[WORK ORDER] Which lines of the records contain the word "ripple"? Show each of them.

____ AVAILABLE DATA

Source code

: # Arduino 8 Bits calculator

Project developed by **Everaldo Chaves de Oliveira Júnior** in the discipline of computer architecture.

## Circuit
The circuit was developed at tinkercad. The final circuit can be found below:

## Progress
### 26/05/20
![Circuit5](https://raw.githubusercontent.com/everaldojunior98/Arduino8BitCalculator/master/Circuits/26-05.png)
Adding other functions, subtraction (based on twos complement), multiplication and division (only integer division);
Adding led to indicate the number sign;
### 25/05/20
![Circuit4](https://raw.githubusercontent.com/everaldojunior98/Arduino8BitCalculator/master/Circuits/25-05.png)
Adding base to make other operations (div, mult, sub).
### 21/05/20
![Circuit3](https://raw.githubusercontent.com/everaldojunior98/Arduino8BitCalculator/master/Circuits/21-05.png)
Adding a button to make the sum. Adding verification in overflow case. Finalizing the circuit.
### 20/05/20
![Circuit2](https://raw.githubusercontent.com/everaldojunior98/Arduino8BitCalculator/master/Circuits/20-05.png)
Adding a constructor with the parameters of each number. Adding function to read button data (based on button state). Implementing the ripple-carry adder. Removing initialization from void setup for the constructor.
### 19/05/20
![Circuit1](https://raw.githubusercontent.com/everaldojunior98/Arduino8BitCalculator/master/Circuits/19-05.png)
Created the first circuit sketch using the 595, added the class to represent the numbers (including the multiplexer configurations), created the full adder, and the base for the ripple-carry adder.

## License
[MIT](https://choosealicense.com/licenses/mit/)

________

[EXERCISE RESPONSE]
Adding a constructor with the parameters of each number. Adding function to read button data (based on button state). Implementing the ripple-carry adder. Removing initialization from void setup for the constructor.
Created the first circuit sketch using the 595, added the class to represent the numbers (including the multiplexer configurations), created the full adder, and the base for the ripple-carry adder.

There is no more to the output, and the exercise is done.